Entries in azure (26)
Yesterday, I had the chance to meet Eric Rudder, Senior Vice President at Microsoft for nearly 1h30, along with three of my students who actively contributed to the Sqwarea project, an open source C# game designed for Windows Azure.
Eric proposed internships at MS Research after about 45min of discussion (really nice since CS students are expected to make a research internship in the US in their 2nd year at the ENS).
(From left to right: Joannes Vermorel, Ludovic Patey, Robin Morisset, Eric Rudder, Fabrice Ben Hamouda)
Special thanks to Thomas Serval and Pierre-Louis Xech who made this meeting possible in the first place.
Beyond running a small software company, I am also responsible for the Sofware Engineering and Distributed Computing course at the ENS Paris. For the fourth year in a row, Microsoft offered gracious support for this course (include some Windows Azure resources).
Every year, a small dozen of 1st year Computer Science students take over a sofware project. Last year, my students produced Clouster, a scalable clustering algorithm on top of Windows Azure. It was already significant achievement considering the beta status of Windows Azure at the time (student upgraded twice from a SKD version to another during the time of the course).
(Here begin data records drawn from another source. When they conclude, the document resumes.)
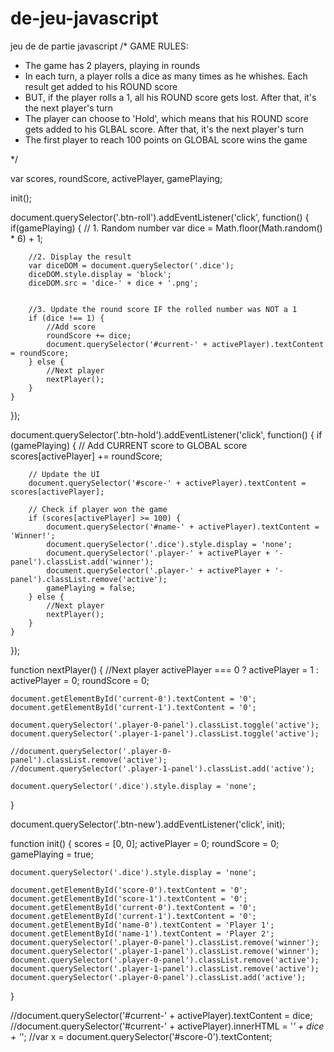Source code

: # de-jeu-javascript
jeu de de partie javascript
/*
GAME RULES:

- The game has 2 players, playing in rounds
- In each turn, a player rolls a dice as many times as he whishes. Each result get added to his ROUND score
- BUT, if the player rolls a 1, all his ROUND score gets lost. After that, it's the next player's turn
- The player can choose to 'Hold', which means that his ROUND score gets added to his GLBAL score. After that, it's the next player's turn
- The first player to reach 100 points on GLOBAL score wins the game

*/

var scores, roundScore, activePlayer, gamePlaying;

init();


document.querySelector('.btn-roll').addEventListener('click', function() {
    if(gamePlaying) {
        // 1. Random number
        var dice = Math.floor(Math.random() * 6) + 1;

        //2. Display the result
        var diceDOM = document.querySelector('.dice');
        diceDOM.style.display = 'block';
        diceDOM.src = 'dice-' + dice + '.png';


        //3. Update the round score IF the rolled number was NOT a 1
        if (dice !== 1) {
            //Add score
            roundScore += dice;
            document.querySelector('#current-' + activePlayer).textContent = roundScore;
        } else {
            //Next player
            nextPlayer();
        }
    }    
});


document.querySelector('.btn-hold').addEventListener('click', function() {
    if (gamePlaying) {
        // Add CURRENT score to GLOBAL score
        scores[activePlayer] += roundScore;

        // Update the UI
        document.querySelector('#score-' + activePlayer).textContent = scores[activePlayer];

        // Check if player won the game
        if (scores[activePlayer] >= 100) {
            document.querySelector('#name-' + activePlayer).textContent = 'Winner!';
            document.querySelector('.dice').style.display = 'none';
            document.querySelector('.player-' + activePlayer + '-panel').classList.add('winner');
            document.querySelector('.player-' + activePlayer + '-panel').classList.remove('active');
            gamePlaying = false;
        } else {
            //Next player
            nextPlayer();
        }
    }
});


function nextPlayer() {
    //Next player
    activePlayer === 0 ? activePlayer = 1 : activePlayer = 0;
    roundScore = 0;

    document.getElementById('current-0').textContent = '0';
    document.getElementById('current-1').textContent = '0';

    document.querySelector('.player-0-panel').classList.toggle('active');
    document.querySelector('.player-1-panel').classList.toggle('active');

    //document.querySelector('.player-0-panel').classList.remove('active');
    //document.querySelector('.player-1-panel').classList.add('active');

    document.querySelector('.dice').style.display = 'none';
}

document.querySelector('.btn-new').addEventListener('click', init);

function init() {
    scores = [0, 0];
    activePlayer = 0;
    roundScore = 0;
    gamePlaying = true;
    
    document.querySelector('.dice').style.display = 'none';

    document.getElementById('score-0').textContent = '0';
    document.getElementById('score-1').textContent = '0';
    document.getElementById('current-0').textContent = '0';
    document.getElementById('current-1').textContent = '0';
    document.getElementById('name-0').textContent = 'Player 1';
    document.getElementById('name-1').textContent = 'Player 2';
    document.querySelector('.player-0-panel').classList.remove('winner');
    document.querySelector('.player-1-panel').classList.remove('winner');
    document.querySelector('.player-0-panel').classList.remove('active');
    document.querySelector('.player-1-panel').classList.remove('active');
    document.querySelector('.player-0-panel').classList.add('active');
}

//document.querySelector('#current-' + activePlayer).textContent = dice;
//document.querySelector('#current-' + activePlayer).innerHTML = '<em>' + dice + '</em>';
//var x = document.querySelector('#score-0').textContent;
This year, my students went (*) for an online massively multiplayer strategy game named Sqwarea (heavy contraction of square+war+area).
You are a King battling over a gigantic map to conquer the world. Train soldiers, conquer new territories, and resist the assault of other kingdoms. The world is flat, see for yourself.
Despite my teaching methods, students managed to do really great (especially considering that we are only at 2/3 of the project at this point of time), so let's review a few salient facts about this project:
- Open source, see sqwarea.codeplex.com
- ASP.NET MVC, C#, jQuery, OpenId for the front-end.
- Lokad.Cloud for the persistence, and back-end execution framework.
- Windows Azure used as the hoster.
- Table Storage for the persistence (1 entity per map square).
- Queue Storage to spread the workload among VMs.
Then, in order to make sure, project wasn't going to be easy, I included a game rule real hard to implement:
People and soldiers have to be constantly reminded who is the King; otherwise, they just do it their own way. If, after a conquest, a part of your kingdom is no more connected to your King through a path of controlled land squares, then the disconnected area is reverted as neutral.
Apparently, students managed to implement a good (and expectedly complicated) scheme to get it this connectivity rule working in a very scalable way.
(*) Actually, every year, I choose the project to be carried on by my students. Hence, if you think the project idea is lame, blame me.
About two months ago, when Mike Wickstrand setup a UserVoice instance for Windows Azure, I immediately posted my own suggestion concerning MapReduce. MapReduce is a distributed computing concept initially published by Google late 2004.
Against all odds, my suggestion, driven by the needs of Lokad, made it into the Top 10 most requested features for Windows Azure (well, 9th rank and about 20x times less voted than the No1 request for scaled down hosting).
Lately, I had the opportunity to discuss more with folks at Microsoft gathering market feedback on this item. In software business, there is frequent tendency for users to ask for features they don't want in the end. The difficulty being that proposed features may or may not correctly address initial problems.
Preparing the interview, I realized that, to some extend, I had fallen for the same trap when asking for MapReduce. Actually, we have already reimplemented our own MapReduce equivalent, which is not that hard thanks to the Queue Storage.
I care very little about framework specifics, may it be MapReduce, Hadoop, DryadLinq or something not-invented-yet. Lokad has no cloud legacy calling for a specific implementation.
What I do care about is much simpler. In order to deliver truckloads of forecasts, Lokad needs :
- large scale CPU
- burstable CPU
- low cost CPU
Windows Azure is already doing a great job addressing Point 1. Thanks to the massive Microsoft investments on Azure datacenters, thousands of VMs can already be instantiated if needed.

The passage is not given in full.